The Main Webinar Series

Our webinar series was designed to provide a technical and methodological foundation for potential peer reviewers less familiar with the technologies and issues involved in 3D model production and digital information visualization. Our first webinar was held on the 14th October 2013, and brought together a variety of researchers, scholars and students in archaeology. Links to the sample digital content and audio recordings of the discussion are available below. The second webinar was held in 2014.

Target Audience

This webinar series was open to anyone with a .edu or .gov email address, or documented affiliation with a cultural heritage institution, press, publishing house or journal. You could sign up to participate in a webinar using the contact form on this site.
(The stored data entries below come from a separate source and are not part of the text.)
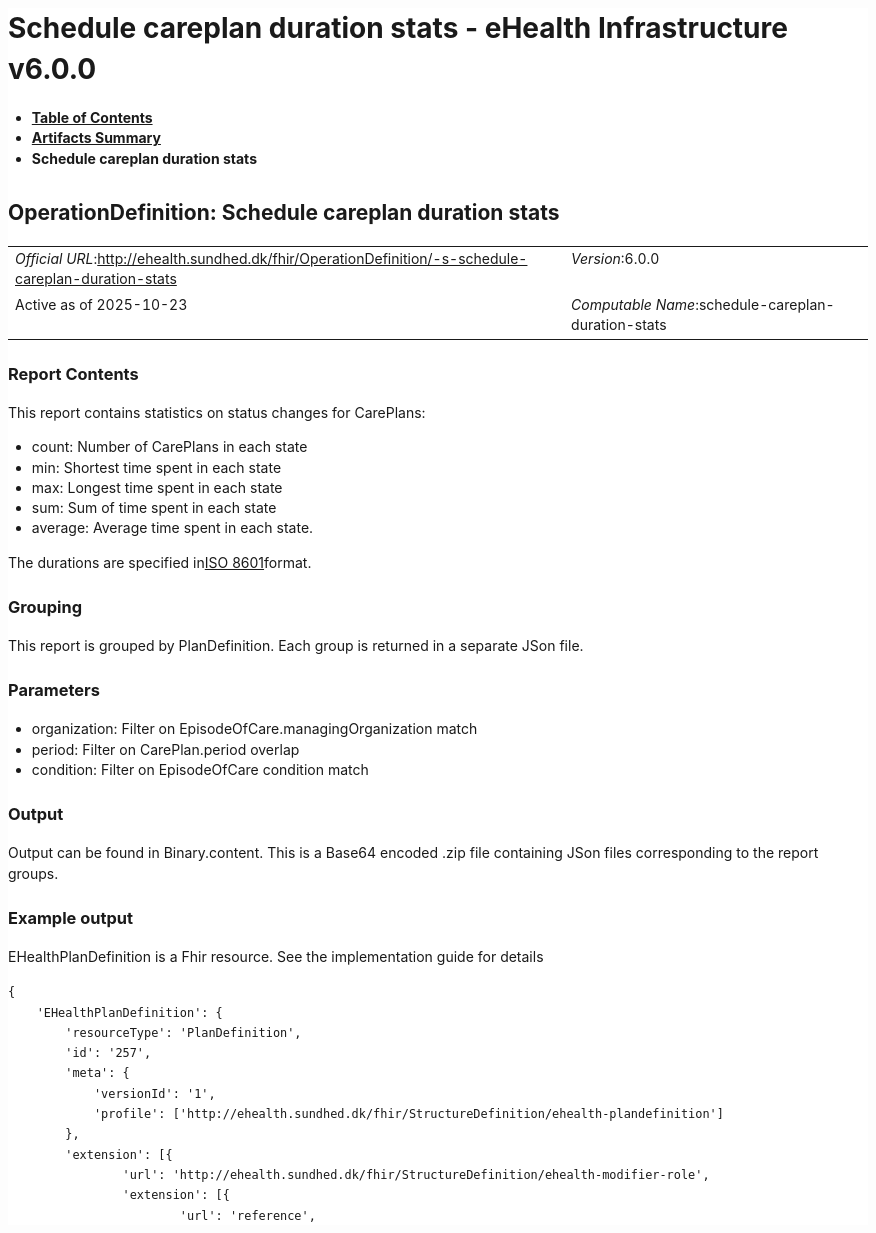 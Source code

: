 # Schedule careplan duration stats - eHealth Infrastructure v6.0.0

* [**Table of Contents**](toc.md)
* [**Artifacts Summary**](artifacts.md)
* **Schedule careplan duration stats**

## OperationDefinition: Schedule careplan duration stats 

| | |
| :--- | :--- |
| *Official URL*:http://ehealth.sundhed.dk/fhir/OperationDefinition/-s-schedule-careplan-duration-stats | *Version*:6.0.0 |
| Active as of 2025-10-23 | *Computable Name*:schedule-careplan-duration-stats |

 

### Report Contents

 
This report contains statistics on status changes for CarePlans: 
* count: Number of CarePlans in each state
* min: Shortest time spent in each state
* max: Longest time spent in each state
* sum: Sum of time spent in each state
* average: Average time spent in each state.
 
The durations are specified in[ISO 8601](https://www.digi.com/resources/documentation/digidocs/90001437-13/reference/r_iso_8601_duration_format.htm)format. 

### Grouping

 
This report is grouped by PlanDefinition. Each group is returned in a separate JSon file. 

### Parameters

 
* organization: Filter on EpisodeOfCare.managingOrganization match
* period: Filter on CarePlan.period overlap
* condition: Filter on EpisodeOfCare condition match
 

### Output

 
Output can be found in Binary.content. This is a Base64 encoded .zip file containing JSon files corresponding to the report groups. 

### Example output

 
EHealthPlanDefinition is a Fhir resource. See the implementation guide for details 

```
{
    'EHealthPlanDefinition': {
        'resourceType': 'PlanDefinition',
        'id': '257',
        'meta': {
            'versionId': '1',
            'profile': ['http://ehealth.sundhed.dk/fhir/StructureDefinition/ehealth-plandefinition']
        },
        'extension': [{
                'url': 'http://ehealth.sundhed.dk/fhir/StructureDefinition/ehealth-modifier-role',
                'extension': [{
                        'url': 'reference',
```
Individuals were asked to include a brief explanation of your background and current involvement in peer review, digital humanities/social sciences, academic publishing, archaeology or heritage management.

Webinar Topics:
    • Introduction to 3D Metric Models
      1. How are models made
      2. Issues of accuracy
      3. Issues of resolution
      4. Issues of Interpretation
      5. Post-Processing voodoo
    • Introduction to Serious Gaming Environments
      1. Design choices in model building
      2. Issues of User Interface Design
      3. Navigation Styles
      4. What information is included in a model?
      5. Information visualization semantics
    • Introduction to linked data models
      1. Issues of metadata
      2. Issues of linked data structures
    • Meta- Issues
      1. Theory and Serious Games
      2. Fixed models vs. User choice models
      3. Issues of citability
      4. Visualizations as Analytical Tools


Webinar 2

During the second webinar we focused on user interface design and discussed what can be learned from gaming. Dr. David Frederick (University of Arkansas) presented together with Taylor G. Yust, Kjartan Kennedy, and Tyler Johnson, students at the University of Arkansas.

The webinar covered three topics.

  • Part One: why does interface (GUI) matter? What games do it well, and which ones don't? How does this relate to the purposes and goals of an archaeological project using Unity?
  • Part Two: Comparison of GUI choices in Unity (built-in tools, EZ GUI, NGUI, code your own), ending with NGUI (Kjartan)
  • Part Three: Demonstration of a simple how-to instance with NGUI (Taylor)

Listen to the audio recording.

Download the slides.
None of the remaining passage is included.